What is being asked = Count every line in the entries that holds the word "вигляді". The reply is that count alone.
(Data for processing Opens)
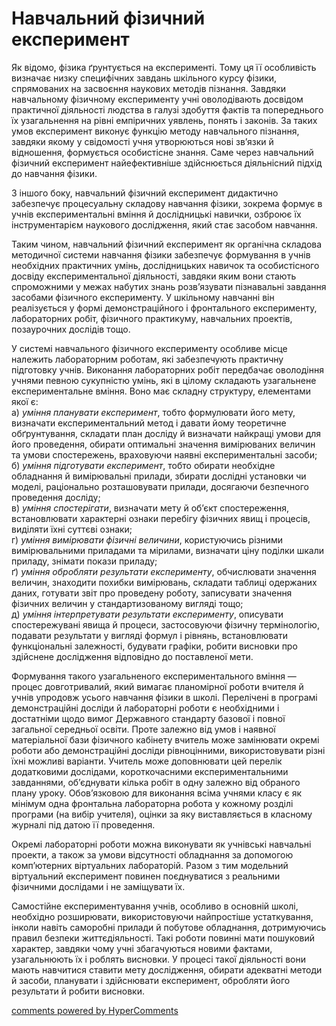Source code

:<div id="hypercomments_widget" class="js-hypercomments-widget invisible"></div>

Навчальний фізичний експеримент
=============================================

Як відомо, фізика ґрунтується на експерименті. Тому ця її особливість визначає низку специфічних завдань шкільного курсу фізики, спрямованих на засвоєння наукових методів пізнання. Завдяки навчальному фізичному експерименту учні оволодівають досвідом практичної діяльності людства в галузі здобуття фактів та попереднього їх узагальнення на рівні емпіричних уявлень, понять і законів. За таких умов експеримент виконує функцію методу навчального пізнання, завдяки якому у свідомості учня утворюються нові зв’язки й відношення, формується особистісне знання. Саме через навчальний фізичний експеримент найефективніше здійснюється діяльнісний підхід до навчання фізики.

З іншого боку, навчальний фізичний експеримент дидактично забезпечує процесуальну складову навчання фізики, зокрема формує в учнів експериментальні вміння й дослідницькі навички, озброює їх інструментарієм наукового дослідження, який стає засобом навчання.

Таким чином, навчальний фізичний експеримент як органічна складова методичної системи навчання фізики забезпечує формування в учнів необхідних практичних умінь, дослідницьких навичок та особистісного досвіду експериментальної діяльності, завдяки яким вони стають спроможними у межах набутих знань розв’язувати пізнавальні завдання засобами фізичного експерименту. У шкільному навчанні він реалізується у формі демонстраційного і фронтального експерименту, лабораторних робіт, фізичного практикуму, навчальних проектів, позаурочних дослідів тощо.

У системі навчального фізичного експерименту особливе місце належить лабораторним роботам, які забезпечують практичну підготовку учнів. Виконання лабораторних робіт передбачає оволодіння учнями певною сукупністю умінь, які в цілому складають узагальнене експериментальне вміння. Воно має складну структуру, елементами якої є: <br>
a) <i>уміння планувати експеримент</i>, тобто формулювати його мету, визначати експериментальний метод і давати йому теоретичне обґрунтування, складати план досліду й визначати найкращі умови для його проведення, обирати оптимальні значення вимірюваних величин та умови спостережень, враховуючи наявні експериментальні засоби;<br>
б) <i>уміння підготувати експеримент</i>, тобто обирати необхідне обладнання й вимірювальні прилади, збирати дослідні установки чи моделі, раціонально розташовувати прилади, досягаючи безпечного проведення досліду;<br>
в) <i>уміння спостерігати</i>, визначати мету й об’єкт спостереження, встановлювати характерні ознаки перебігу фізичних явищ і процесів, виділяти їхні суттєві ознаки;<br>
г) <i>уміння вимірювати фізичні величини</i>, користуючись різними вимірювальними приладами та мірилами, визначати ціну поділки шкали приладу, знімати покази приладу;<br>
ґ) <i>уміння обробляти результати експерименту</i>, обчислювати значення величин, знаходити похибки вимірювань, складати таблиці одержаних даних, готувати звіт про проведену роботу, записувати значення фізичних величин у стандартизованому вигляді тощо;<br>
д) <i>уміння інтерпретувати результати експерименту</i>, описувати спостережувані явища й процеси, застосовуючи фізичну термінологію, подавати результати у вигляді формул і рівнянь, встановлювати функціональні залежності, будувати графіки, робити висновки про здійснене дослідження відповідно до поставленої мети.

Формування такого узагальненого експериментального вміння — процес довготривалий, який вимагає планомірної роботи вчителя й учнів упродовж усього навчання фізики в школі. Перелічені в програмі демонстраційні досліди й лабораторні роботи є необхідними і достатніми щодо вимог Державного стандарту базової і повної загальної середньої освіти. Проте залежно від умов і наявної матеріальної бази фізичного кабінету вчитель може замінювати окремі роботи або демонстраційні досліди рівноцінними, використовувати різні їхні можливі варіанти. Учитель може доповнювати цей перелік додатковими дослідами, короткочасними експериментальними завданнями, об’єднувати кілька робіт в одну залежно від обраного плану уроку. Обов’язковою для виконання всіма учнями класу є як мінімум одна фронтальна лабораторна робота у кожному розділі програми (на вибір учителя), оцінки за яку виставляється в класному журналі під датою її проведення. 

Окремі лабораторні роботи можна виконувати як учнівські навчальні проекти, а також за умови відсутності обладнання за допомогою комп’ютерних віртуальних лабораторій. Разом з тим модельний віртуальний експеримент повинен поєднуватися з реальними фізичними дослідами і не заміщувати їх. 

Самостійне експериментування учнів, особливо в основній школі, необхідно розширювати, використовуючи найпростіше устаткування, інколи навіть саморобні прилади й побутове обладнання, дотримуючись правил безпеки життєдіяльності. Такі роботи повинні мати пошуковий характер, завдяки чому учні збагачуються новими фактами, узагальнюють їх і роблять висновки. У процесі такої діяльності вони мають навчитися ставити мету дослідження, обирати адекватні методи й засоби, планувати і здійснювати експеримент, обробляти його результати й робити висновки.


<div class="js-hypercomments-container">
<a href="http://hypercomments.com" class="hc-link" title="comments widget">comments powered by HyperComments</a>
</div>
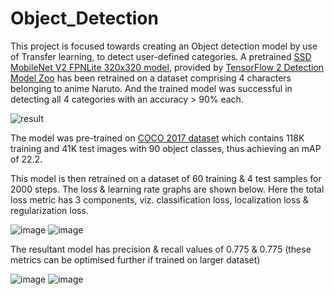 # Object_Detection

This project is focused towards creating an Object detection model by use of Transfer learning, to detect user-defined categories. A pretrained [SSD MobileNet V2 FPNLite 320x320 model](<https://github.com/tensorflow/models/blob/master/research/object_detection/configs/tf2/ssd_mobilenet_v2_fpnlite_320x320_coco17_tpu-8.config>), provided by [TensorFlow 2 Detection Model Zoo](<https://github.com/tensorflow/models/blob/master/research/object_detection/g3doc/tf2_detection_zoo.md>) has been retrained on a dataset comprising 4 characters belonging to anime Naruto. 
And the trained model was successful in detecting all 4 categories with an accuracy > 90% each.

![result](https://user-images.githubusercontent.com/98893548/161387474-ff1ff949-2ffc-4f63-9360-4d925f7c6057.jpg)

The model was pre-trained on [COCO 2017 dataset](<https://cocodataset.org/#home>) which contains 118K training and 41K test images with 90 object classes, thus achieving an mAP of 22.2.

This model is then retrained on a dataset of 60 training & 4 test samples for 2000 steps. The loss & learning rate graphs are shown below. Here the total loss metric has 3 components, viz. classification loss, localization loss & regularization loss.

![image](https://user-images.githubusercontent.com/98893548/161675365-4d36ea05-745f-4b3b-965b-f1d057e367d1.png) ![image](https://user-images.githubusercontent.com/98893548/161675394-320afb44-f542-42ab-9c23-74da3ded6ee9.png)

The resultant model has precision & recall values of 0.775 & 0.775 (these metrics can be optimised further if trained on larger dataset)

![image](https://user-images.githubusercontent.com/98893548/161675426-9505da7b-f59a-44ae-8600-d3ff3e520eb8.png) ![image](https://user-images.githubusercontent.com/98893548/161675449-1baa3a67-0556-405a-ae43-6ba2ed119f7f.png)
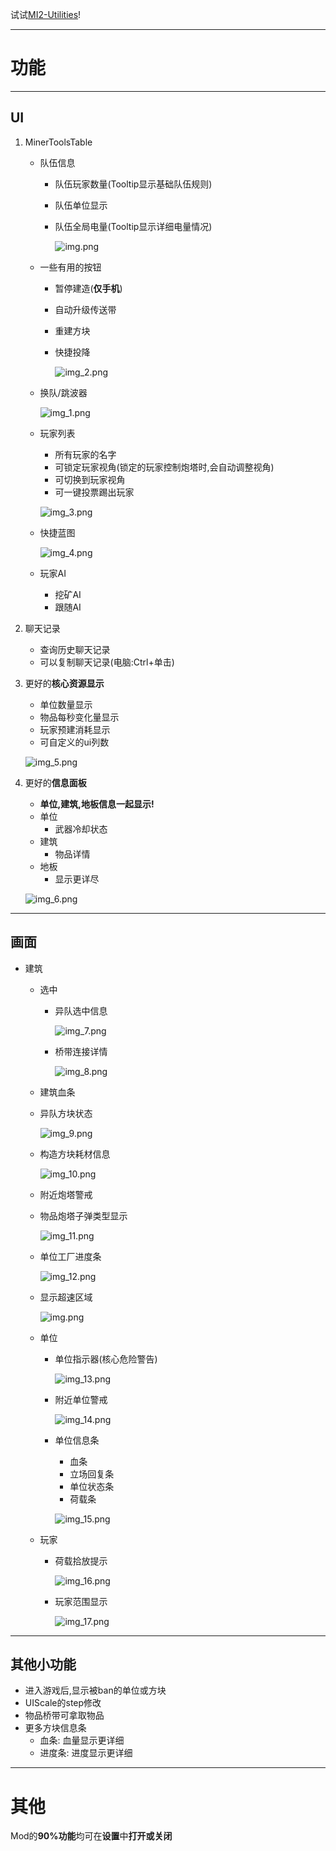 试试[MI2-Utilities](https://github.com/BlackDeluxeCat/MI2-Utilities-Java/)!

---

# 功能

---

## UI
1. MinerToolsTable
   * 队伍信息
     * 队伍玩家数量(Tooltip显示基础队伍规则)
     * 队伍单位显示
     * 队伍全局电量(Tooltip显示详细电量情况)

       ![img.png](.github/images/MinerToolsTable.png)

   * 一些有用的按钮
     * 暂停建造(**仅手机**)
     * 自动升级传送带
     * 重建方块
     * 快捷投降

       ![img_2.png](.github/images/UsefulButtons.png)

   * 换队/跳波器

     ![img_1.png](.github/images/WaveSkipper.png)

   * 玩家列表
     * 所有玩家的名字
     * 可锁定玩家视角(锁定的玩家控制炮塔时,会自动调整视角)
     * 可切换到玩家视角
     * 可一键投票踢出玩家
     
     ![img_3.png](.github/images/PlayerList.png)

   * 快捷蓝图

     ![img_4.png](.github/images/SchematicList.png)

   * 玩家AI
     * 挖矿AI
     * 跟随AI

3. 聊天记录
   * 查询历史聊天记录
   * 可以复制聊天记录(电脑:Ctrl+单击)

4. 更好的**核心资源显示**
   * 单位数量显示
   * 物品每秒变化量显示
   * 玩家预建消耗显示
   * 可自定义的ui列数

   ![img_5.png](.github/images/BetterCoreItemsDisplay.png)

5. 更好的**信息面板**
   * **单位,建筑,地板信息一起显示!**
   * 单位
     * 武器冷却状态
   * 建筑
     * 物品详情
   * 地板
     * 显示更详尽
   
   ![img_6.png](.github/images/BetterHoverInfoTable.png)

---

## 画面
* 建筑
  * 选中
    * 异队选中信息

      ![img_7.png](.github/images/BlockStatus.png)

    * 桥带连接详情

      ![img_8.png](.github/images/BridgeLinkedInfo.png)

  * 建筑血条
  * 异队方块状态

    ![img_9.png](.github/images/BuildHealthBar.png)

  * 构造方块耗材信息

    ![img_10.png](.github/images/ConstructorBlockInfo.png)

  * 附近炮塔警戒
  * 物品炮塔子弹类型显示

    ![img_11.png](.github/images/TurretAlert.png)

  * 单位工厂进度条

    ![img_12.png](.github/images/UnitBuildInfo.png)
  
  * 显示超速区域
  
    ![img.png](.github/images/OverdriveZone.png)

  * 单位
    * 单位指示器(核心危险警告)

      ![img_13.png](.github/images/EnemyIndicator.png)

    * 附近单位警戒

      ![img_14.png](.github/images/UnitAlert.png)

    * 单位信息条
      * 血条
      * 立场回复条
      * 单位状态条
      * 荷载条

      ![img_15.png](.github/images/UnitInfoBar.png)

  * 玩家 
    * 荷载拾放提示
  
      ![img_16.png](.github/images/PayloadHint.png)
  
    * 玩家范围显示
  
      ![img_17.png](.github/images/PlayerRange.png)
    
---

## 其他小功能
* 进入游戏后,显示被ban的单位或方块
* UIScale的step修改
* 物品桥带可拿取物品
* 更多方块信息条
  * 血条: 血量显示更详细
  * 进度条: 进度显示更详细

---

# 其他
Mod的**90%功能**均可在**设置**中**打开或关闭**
(Data for processing Closes)
Reply = 2